§ **Exercise brief**
Retype, word for word, every line from the one holding "A abordagem de" through the one holding "1. **Configurar ambiente" in the entries below, both included, and only those lines.

[Stored items]
____

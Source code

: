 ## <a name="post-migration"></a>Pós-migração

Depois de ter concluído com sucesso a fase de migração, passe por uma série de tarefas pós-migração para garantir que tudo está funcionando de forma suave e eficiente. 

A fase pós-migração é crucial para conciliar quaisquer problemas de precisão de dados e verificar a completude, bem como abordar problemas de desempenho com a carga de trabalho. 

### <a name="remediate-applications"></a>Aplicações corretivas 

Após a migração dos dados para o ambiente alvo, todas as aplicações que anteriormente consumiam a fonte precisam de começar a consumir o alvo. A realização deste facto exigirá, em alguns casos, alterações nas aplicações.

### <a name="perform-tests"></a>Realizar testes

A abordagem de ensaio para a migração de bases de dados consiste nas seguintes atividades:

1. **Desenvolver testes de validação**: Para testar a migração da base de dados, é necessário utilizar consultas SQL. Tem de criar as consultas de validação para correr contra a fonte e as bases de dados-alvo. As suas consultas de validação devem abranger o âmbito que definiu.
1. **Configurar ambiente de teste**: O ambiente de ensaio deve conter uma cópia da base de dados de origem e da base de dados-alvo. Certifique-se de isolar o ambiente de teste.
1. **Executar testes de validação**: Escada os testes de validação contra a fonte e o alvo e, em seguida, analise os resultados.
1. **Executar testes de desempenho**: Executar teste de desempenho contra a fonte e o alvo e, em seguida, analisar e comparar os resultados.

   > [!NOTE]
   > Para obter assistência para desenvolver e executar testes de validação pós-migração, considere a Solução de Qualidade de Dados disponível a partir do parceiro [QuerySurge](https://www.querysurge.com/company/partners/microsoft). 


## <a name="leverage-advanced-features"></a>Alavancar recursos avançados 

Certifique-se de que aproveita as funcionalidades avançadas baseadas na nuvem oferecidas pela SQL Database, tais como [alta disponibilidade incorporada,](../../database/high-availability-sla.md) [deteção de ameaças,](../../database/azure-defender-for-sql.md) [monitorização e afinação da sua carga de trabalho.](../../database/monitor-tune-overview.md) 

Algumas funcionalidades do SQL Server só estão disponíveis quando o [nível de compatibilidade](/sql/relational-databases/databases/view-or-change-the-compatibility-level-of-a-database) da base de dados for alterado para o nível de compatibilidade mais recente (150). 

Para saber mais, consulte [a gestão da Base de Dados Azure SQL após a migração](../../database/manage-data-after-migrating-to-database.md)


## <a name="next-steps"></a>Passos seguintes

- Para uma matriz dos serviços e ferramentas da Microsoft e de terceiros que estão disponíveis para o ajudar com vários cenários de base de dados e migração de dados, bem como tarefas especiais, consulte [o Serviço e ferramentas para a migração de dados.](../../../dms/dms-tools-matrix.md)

____

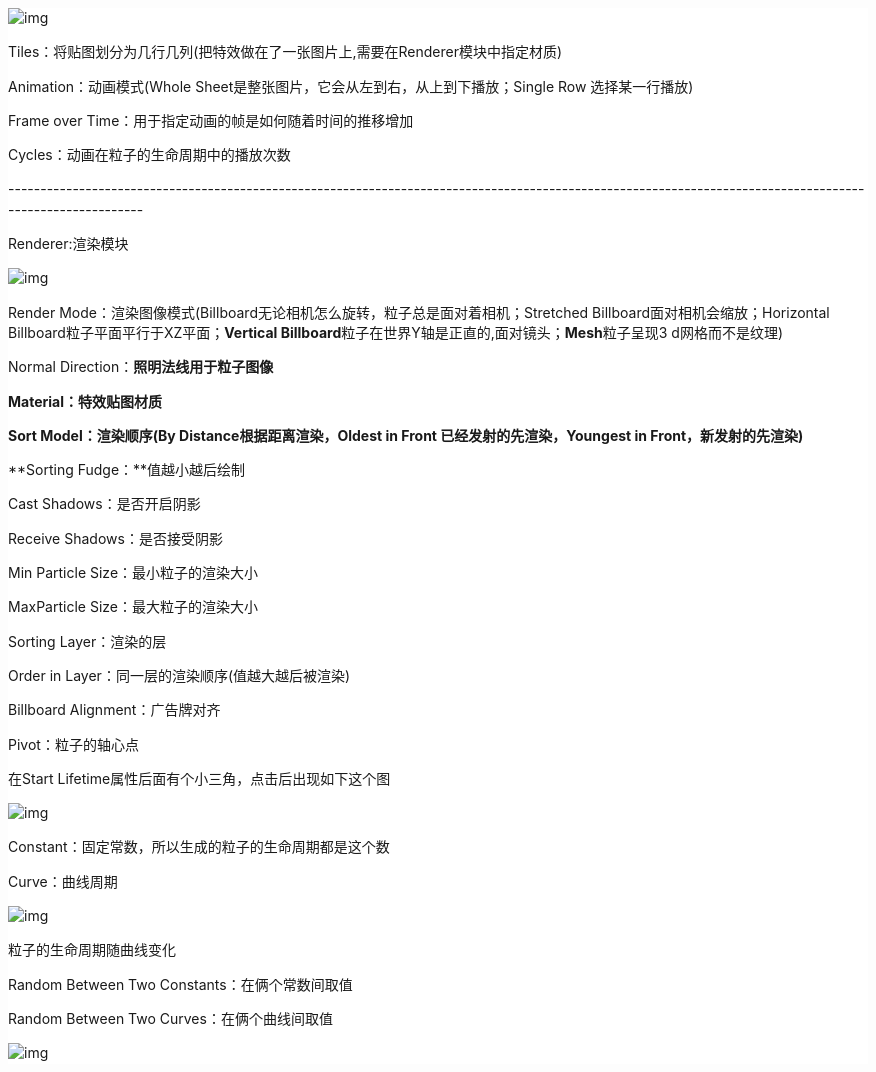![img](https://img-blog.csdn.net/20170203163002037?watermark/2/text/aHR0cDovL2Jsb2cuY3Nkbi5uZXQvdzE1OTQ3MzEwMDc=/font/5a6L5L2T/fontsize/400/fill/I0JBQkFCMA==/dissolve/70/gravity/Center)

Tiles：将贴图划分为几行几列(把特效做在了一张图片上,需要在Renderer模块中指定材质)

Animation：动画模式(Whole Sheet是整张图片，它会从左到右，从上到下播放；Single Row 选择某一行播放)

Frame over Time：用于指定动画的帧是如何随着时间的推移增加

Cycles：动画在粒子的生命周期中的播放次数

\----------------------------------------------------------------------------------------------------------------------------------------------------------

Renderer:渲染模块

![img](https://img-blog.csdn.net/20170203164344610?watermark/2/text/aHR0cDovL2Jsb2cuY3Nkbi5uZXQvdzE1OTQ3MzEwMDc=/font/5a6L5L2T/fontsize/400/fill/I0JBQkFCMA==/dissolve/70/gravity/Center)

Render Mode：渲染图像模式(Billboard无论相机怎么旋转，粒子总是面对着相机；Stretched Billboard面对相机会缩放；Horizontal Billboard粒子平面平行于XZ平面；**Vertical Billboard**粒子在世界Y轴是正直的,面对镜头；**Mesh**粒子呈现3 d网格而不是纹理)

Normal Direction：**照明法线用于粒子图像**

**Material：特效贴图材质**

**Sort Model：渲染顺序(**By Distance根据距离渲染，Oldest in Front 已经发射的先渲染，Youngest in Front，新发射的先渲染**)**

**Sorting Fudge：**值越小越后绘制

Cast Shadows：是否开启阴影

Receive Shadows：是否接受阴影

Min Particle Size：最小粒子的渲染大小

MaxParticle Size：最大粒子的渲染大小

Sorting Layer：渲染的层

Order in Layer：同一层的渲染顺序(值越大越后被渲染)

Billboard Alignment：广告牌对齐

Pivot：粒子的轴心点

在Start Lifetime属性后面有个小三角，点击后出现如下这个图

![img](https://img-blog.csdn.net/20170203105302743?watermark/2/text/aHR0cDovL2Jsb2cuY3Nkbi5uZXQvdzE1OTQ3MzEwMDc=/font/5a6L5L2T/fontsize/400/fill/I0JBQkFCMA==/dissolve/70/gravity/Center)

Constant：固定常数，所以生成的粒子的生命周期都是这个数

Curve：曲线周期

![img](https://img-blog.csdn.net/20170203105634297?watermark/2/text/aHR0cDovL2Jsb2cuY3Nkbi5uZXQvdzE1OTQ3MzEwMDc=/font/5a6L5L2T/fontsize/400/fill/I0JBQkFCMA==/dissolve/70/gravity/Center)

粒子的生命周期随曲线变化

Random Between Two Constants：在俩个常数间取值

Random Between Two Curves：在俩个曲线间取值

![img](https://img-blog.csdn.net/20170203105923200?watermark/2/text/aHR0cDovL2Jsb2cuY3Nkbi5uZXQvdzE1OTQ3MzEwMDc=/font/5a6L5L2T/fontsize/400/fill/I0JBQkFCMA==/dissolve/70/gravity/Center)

____

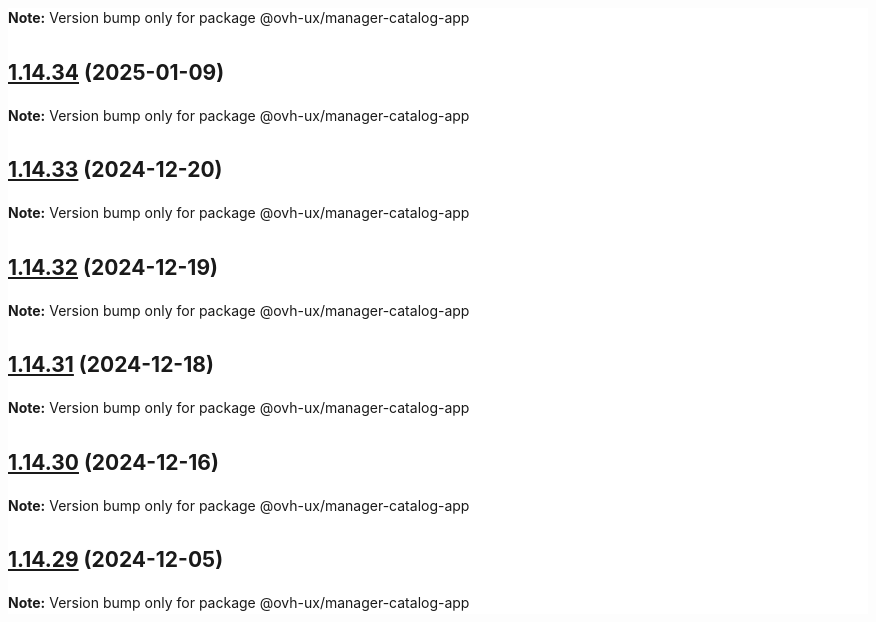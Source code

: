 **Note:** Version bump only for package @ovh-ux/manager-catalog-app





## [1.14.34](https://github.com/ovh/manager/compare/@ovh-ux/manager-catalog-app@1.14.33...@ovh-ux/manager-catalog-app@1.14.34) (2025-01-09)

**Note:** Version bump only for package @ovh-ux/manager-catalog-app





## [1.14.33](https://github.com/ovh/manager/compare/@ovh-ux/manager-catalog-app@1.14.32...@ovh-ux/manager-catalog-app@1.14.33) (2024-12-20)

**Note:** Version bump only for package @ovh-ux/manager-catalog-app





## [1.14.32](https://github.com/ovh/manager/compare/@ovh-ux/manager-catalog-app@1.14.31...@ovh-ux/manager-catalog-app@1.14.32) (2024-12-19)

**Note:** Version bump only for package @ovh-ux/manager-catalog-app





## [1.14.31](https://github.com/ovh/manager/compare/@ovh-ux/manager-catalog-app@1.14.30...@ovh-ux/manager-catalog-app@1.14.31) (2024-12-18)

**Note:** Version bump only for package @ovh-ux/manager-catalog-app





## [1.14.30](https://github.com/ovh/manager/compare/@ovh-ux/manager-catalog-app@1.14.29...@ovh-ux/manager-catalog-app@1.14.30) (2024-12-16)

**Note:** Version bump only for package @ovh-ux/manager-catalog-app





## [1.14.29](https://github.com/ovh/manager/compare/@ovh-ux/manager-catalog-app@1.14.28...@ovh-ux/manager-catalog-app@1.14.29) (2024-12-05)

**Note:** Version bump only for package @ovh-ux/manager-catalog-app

____

§ **Task solution**
A abordagem de ensaio para a migração de bases de dados consiste nas seguintes atividades:

1. **Desenvolver testes de validação**: Para testar a migração da base de dados, é necessário utilizar consultas SQL. Tem de criar as consultas de validação para correr contra a fonte e as bases de dados-alvo. As suas consultas de validação devem abranger o âmbito que definiu.
1. **Configurar ambiente de teste**: O ambiente de ensaio deve conter uma cópia da base de dados de origem e da base de dados-alvo. Certifique-se de isolar o ambiente de teste.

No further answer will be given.